#### HOW TO COMPLETE THIS TASK:
Repeat the data below exactly, dropping any pictures it holds.

#### RECORD SET:
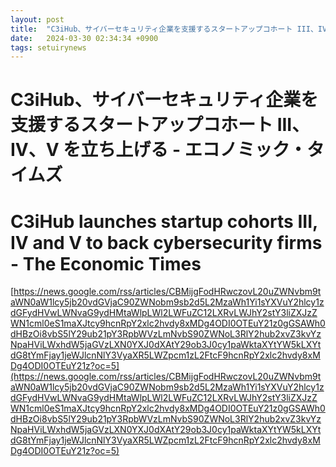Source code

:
 ```yaml
---
layout: post
title:  "C3iHub、サイバーセキュリティ企業を支援するスタートアップコホート III、IV、V を立ち上げる - エコノミック・タイムズ"
date:   2024-03-30 02:34:34 +0900
tags: setuirynews 
---
```


# C3iHub、サイバーセキュリティ企業を支援するスタートアップコホート III、IV、V を立ち上げる - エコノミック・タイムズ



# C3iHub launches startup cohorts III, IV and V to back cybersecurity firms - The Economic Times

[https://news.google.com/rss/articles/CBMijgFodHRwczovL20uZWNvbm9taWN0aW1lcy5jb20vdGVjaC90ZWNobm9sb2d5L2MzaWh1Yi1sYXVuY2hlcy1zdGFydHVwLWNvaG9ydHMtaWlpLWl2LWFuZC12LXRvLWJhY2stY3liZXJzZWN1cml0eS1maXJtcy9hcnRpY2xlc2hvdy8xMDg4ODI0OTEuY21z0gGSAWh0dHBzOi8vbS5lY29ub21pY3RpbWVzLmNvbS90ZWNoL3RlY2hub2xvZ3kvYzNpaHViLWxhdW5jaGVzLXN0YXJ0dXAtY29ob3J0cy1paWktaXYtYW5kLXYtdG8tYmFjay1jeWJlcnNlY3VyaXR5LWZpcm1zL2FtcF9hcnRpY2xlc2hvdy8xMDg4ODI0OTEuY21z?oc=5](https://news.google.com/rss/articles/CBMijgFodHRwczovL20uZWNvbm9taWN0aW1lcy5jb20vdGVjaC90ZWNobm9sb2d5L2MzaWh1Yi1sYXVuY2hlcy1zdGFydHVwLWNvaG9ydHMtaWlpLWl2LWFuZC12LXRvLWJhY2stY3liZXJzZWN1cml0eS1maXJtcy9hcnRpY2xlc2hvdy8xMDg4ODI0OTEuY21z0gGSAWh0dHBzOi8vbS5lY29ub21pY3RpbWVzLmNvbS90ZWNoL3RlY2hub2xvZ3kvYzNpaHViLWxhdW5jaGVzLXN0YXJ0dXAtY29ob3J0cy1paWktaXYtYW5kLXYtdG8tYmFjay1jeWJlcnNlY3VyaXR5LWZpcm1zL2FtcF9hcnRpY2xlc2hvdy8xMDg4ODI0OTEuY21z?oc=5)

#### COMPLETED EXERCISE:
Source code

:
 ```yaml
---
layout: post
title:  "C3iHub、サイバーセキュリティ企業を支援するスタートアップコホート III、IV、V を立ち上げる - エコノミック・タイムズ"
date:   2024-03-30 02:34:34 +0900
tags: setuirynews 
---
```


# C3iHub、サイバーセキュリティ企業を支援するスタートアップコホート III、IV、V を立ち上げる - エコノミック・タイムズ



# C3iHub launches startup cohorts III, IV and V to back cybersecurity firms - The Economic Times

[https://news.google.com/rss/articles/CBMijgFodHRwczovL20uZWNvbm9taWN0aW1lcy5jb20vdGVjaC90ZWNobm9sb2d5L2MzaWh1Yi1sYXVuY2hlcy1zdGFydHVwLWNvaG9ydHMtaWlpLWl2LWFuZC12LXRvLWJhY2stY3liZXJzZWN1cml0eS1maXJtcy9hcnRpY2xlc2hvdy8xMDg4ODI0OTEuY21z0gGSAWh0dHBzOi8vbS5lY29ub21pY3RpbWVzLmNvbS90ZWNoL3RlY2hub2xvZ3kvYzNpaHViLWxhdW5jaGVzLXN0YXJ0dXAtY29ob3J0cy1paWktaXYtYW5kLXYtdG8tYmFjay1jeWJlcnNlY3VyaXR5LWZpcm1zL2FtcF9hcnRpY2xlc2hvdy8xMDg4ODI0OTEuY21z?oc=5](https://news.google.com/rss/articles/CBMijgFodHRwczovL20uZWNvbm9taWN0aW1lcy5jb20vdGVjaC90ZWNobm9sb2d5L2MzaWh1Yi1sYXVuY2hlcy1zdGFydHVwLWNvaG9ydHMtaWlpLWl2LWFuZC12LXRvLWJhY2stY3liZXJzZWN1cml0eS1maXJtcy9hcnRpY2xlc2hvdy8xMDg4ODI0OTEuY21z0gGSAWh0dHBzOi8vbS5lY29ub21pY3RpbWVzLmNvbS90ZWNoL3RlY2hub2xvZ3kvYzNpaHViLWxhdW5jaGVzLXN0YXJ0dXAtY29ob3J0cy1paWktaXYtYW5kLXYtdG8tYmFjay1jeWJlcnNlY3VyaXR5LWZpcm1zL2FtcF9hcnRpY2xlc2hvdy8xMDg4ODI0OTEuY21z?oc=5)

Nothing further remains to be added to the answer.